Delegates at a climate change conference hosted by a top British think tank heard last night that the steady rise in temperatures around the planet could trigger mass migration on unprecedented levels.
Hundreds of millions could be forced to move because of water shortages and crop failures in most of Africa, as well as in central and southern Asia and South America, the conference in London was told. There could also be an effect on levels of starvation and on food prices as agriculture struggles to cope with growing demand in increasingly arid conditions.
Rising sea levels could also cause havoc, and coastal communities in southern Asia, the Far East, the south Pacific islands and the Caribbean could be submerged.
North and west Africans could head towards Europe, and the southern border of the United States could come under renewed pressure from Central America.
The conference also heard a warning from the UN High Commission for Refugees (UNHCR) that the developed world should start preparing for a huge movement of people caused by climate change.
Craig Johnstone, the UNHCR deputy high commissioner, said yesterday that humanity faced a "global-scale emergency" whose effects would accumulate over the next four decades.
He said it was impossible to forecast with confidence the numbers of people who would lose their homes through climate change. But he pointed to assessments of between 250 million and one billion people losing their homes by 2050.
Mr Johnstone rejected the suggestion that the industrialised West should shoulder the burden because it was to blame for much of climate change.
But he said: "It's the obligation of the people who have the means to be helpful to help. They have an obligation to humanity to help."
He said the UNHCR already assisted in natural disasters such as earthquakes and the Asian tsunami of 2004 and added: "Perhaps even more challenging and more inevitable are the consequences of global changes."
The status of refugees - defined as people escaping personal persecution by the state - is controlled by the Geneva Convention of 1951.
But that agreement would not cover people who become homeless, or even stateless, because of changes to global weather patterns.
Pressure is therefore growing for the international community to reach a formal consensus on ways of dealing with the issue.

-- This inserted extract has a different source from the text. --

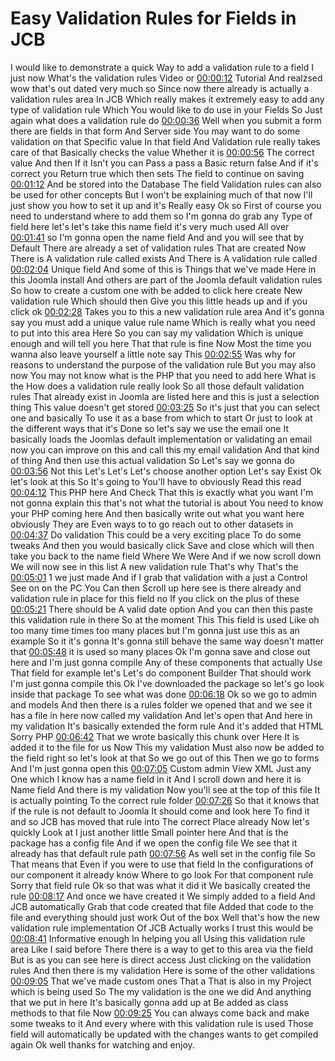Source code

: # Easy Validation Rules for Fields in JCB

 I would like to demonstrate a quick Way to add a validation rule to a field I just now What's the validation rules Video or [00:00:12](https://www.youtube.com/watch?v=gYcZvL3u2To&list=PLQRGFI8XZ_wtGvPQZWBfDzzlERLQgpMRE&t=00h00m12s) Tutorial And realzsed wow that's out dated very much so Since now there already is actually a validation rules area In JCB Which really makes it extremely easy to add any type of validation rule Which You would like to do use in your Fields So Just again what does a validation rule do [00:00:36](https://www.youtube.com/watch?v=gYcZvL3u2To&list=PLQRGFI8XZ_wtGvPQZWBfDzzlERLQgpMRE&t=00h00m36s) Well when you submit a form there are fields in that form And Server side You may want to do some validation on that Specific value In that field And Validation rule really takes care of that Basically checks the value Whether it is [00:00:56](https://www.youtube.com/watch?v=gYcZvL3u2To&list=PLQRGFI8XZ_wtGvPQZWBfDzzlERLQgpMRE&t=00h00m56s) The correct value And then If it Isn't you can Pass a pass a Basic return false And if it's correct you Return true which then sets The field to continue on saving [00:01:12](https://www.youtube.com/watch?v=gYcZvL3u2To&list=PLQRGFI8XZ_wtGvPQZWBfDzzlERLQgpMRE&t=00h01m12s) And be stored into the Database The field Validation rules can also be used for other concepts But I won't be explaining much of that now I'll just show you how to set it up and it's Really easy Ok so First of course you need to understand where to add them so I'm gonna do grab any Type of field here let's let's take this name field it's very much used All over [00:01:41](https://www.youtube.com/watch?v=gYcZvL3u2To&list=PLQRGFI8XZ_wtGvPQZWBfDzzlERLQgpMRE&t=00h01m41s) so I'm gonna open the name field And and you will see that by Default There are already a set of validation rules That are created Now There is A validation rule called exists And There is A validation rule called [00:02:04](https://www.youtube.com/watch?v=gYcZvL3u2To&list=PLQRGFI8XZ_wtGvPQZWBfDzzlERLQgpMRE&t=00h02m04s) Unique field And some of this is Things that we've made Here in this Joomla install And others are part of the Joomla default validation rules So how to create a custom one with be added to click here create New validation rule Which should then Give you this little heads up and if you click ok [00:02:28](https://www.youtube.com/watch?v=gYcZvL3u2To&list=PLQRGFI8XZ_wtGvPQZWBfDzzlERLQgpMRE&t=00h02m28s) Takes you to this a new validation rule area And it's gonna say you must add a unique value rule name Which is really what you need to put into this area Here So you can say my validation Which is unique enough and will tell you here That that rule is fine Now Most the time you wanna also leave yourself a little note say This [00:02:55](https://www.youtube.com/watch?v=gYcZvL3u2To&list=PLQRGFI8XZ_wtGvPQZWBfDzzlERLQgpMRE&t=00h02m55s) Was why for reasons to understand the purpose of the validation rule But you may also now You may not know what is the PHP that you need to add here What is the How does a validation rule really look So all those default validation rules That already exist in Joomla are listed here and this is just a selection thing This value doesn't get stored [00:03:25](https://www.youtube.com/watch?v=gYcZvL3u2To&list=PLQRGFI8XZ_wtGvPQZWBfDzzlERLQgpMRE&t=00h03m25s) So it's just that you can select one and basically To use it as a base from which to start Or just to look at the different ways that it's Done so let's say we use the email one It basically loads the Joomlas default implementation or validating an email now you can improve on this and call this my email validation And that kind of thing And then use this actual validation So Let's say we gonna do [00:03:56](https://www.youtube.com/watch?v=gYcZvL3u2To&list=PLQRGFI8XZ_wtGvPQZWBfDzzlERLQgpMRE&t=00h03m56s) Not this Let's Let's Let's choose another option Let's say Exist Ok let's look at this So It's going to You'll have to obviously Read this read [00:04:12](https://www.youtube.com/watch?v=gYcZvL3u2To&list=PLQRGFI8XZ_wtGvPQZWBfDzzlERLQgpMRE&t=00h04m12s) This PHP here And Check That this is exactly what you want I'm not gonna explain this that's not what the tutorial is about You need to know your PHP coming here And then basically write out what you want here obviously They are Even ways to to go reach out to other datasets in [00:04:37](https://www.youtube.com/watch?v=gYcZvL3u2To&list=PLQRGFI8XZ_wtGvPQZWBfDzzlERLQgpMRE&t=00h04m37s) Do validation This could be a very exciting place To do some tweaks And then you would basically click Save and close which will then take you back to the name field Where We Were And if we now scroll down We will now see in this list A new validation rule That's why That's the [00:05:01](https://www.youtube.com/watch?v=gYcZvL3u2To&list=PLQRGFI8XZ_wtGvPQZWBfDzzlERLQgpMRE&t=00h05m01s) 1 we just made And if I grab that validation with a just a Control See on on the PC You Can then Scroll up here see is there already and validation rule in place for this field no If you click on the plus of these [00:05:21](https://www.youtube.com/watch?v=gYcZvL3u2To&list=PLQRGFI8XZ_wtGvPQZWBfDzzlERLQgpMRE&t=00h05m21s) There should be A valid date option And you can then this paste this validation rule in there So at the moment This This field is used Like oh too many time times too many places but I'm gonna just use this as an example So it it's gonna It's gonna still behave the same way doesn't matter that [00:05:48](https://www.youtube.com/watch?v=gYcZvL3u2To&list=PLQRGFI8XZ_wtGvPQZWBfDzzlERLQgpMRE&t=00h05m48s) it is used so many places Ok I'm gonna save and close out here and I'm just gonna compile Any of these components that actually Use That field for example let's Let's do component Builder That should work I'm just gonna compile this Ok I've downloaded the package so let's go look inside that package To see what was done [00:06:18](https://www.youtube.com/watch?v=gYcZvL3u2To&list=PLQRGFI8XZ_wtGvPQZWBfDzzlERLQgpMRE&t=00h06m18s) Ok so we go to admin and models And then there is a rules folder we opened that and we see it has a file in here now called my validation And let's open that And here in my validation It's basically extended the form rule And it's added that HTML Sorry PHP [00:06:42](https://www.youtube.com/watch?v=gYcZvL3u2To&list=PLQRGFI8XZ_wtGvPQZWBfDzzlERLQgpMRE&t=00h06m42s) That we wrote basically this chunk over Here It is added it to the file for us Now This my validation Must also now be added to the field right so let's look at that So we go out of this Then we go to forms And I'm just gonna open this [00:07:05](https://www.youtube.com/watch?v=gYcZvL3u2To&list=PLQRGFI8XZ_wtGvPQZWBfDzzlERLQgpMRE&t=00h07m05s) Custom admin View XML Just any One which I know has a name field in it And I scroll down and here it is Name field And there is my validation Now you'll see at the top of this file It is actually pointing To the correct rule folder [00:07:26](https://www.youtube.com/watch?v=gYcZvL3u2To&list=PLQRGFI8XZ_wtGvPQZWBfDzzlERLQgpMRE&t=00h07m26s) So that it knows that if the rule is not default to Joomla It should come and look here To find it and so JCB has moved that rule into The correct Place already Now let's quickly Look at I just another little Small pointer here And that is the package has a config file And if we open the config file We see that it already has that default rule path [00:07:56](https://www.youtube.com/watch?v=gYcZvL3u2To&list=PLQRGFI8XZ_wtGvPQZWBfDzzlERLQgpMRE&t=00h07m56s) As well set in the config file So That means that Even if you were to use that field In the configurations of our component it already know Where to go look For that component rule Sorry that field rule Ok so that was what it did it We basically created the rule [00:08:17](https://www.youtube.com/watch?v=gYcZvL3u2To&list=PLQRGFI8XZ_wtGvPQZWBfDzzlERLQgpMRE&t=00h08m17s) And once we have created it We simply added to a field And JCB automatically Grab that code created that file Added that code to the file and everything should just work Out of the box Well that's how the new validation rule implementation Of JCB Actually works I trust this would be [00:08:41](https://www.youtube.com/watch?v=gYcZvL3u2To&list=PLQRGFI8XZ_wtGvPQZWBfDzzlERLQgpMRE&t=00h08m41s) Informative enough In helping you all Using this validation rule area Like I said before There there is a way to get to this area via the field But is as you can see here is direct access Just clicking on the validation rules And then there is my validation Here is some of the other validations [00:09:05](https://www.youtube.com/watch?v=gYcZvL3u2To&list=PLQRGFI8XZ_wtGvPQZWBfDzzlERLQgpMRE&t=00h09m05s) That we've made custom ones That a That is also in my Project which is being used So The my validation is the one we did And anything that we put in here It's basically gonna add up at Be added as class methods to that file Now [00:09:25](https://www.youtube.com/watch?v=gYcZvL3u2To&list=PLQRGFI8XZ_wtGvPQZWBfDzzlERLQgpMRE&t=00h09m25s) You can always come back and make some tweaks to it And every where with this validation rule is used Those field will automatically be updated with the changes wants to get compiled again Ok well thanks for watching and enjoy.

Mr Johnstone said: "We're strongly in favour of there being adequate international mechanisms to cope."
Danny Sriskandarajah, head of migration at the Institute for Public Policy Research, said: "The displacement of millions of people will be one of the most dramatic ways in which climate change will affect humankind."
HOMELESS MILLIONS
* Hundreds of millions of people could be forced to flee their homes by 2050 because of water shortages and crop failures in Africa, central and southern Asia and South America.
* Rising sea levels could cause havoc for coastal communities in southern Asia, the Far East, the south Pacific islands and the Caribbean.
* North and west Africans are expected to head for Europe. The southern border of the United States could come under renewed pressure from Central America.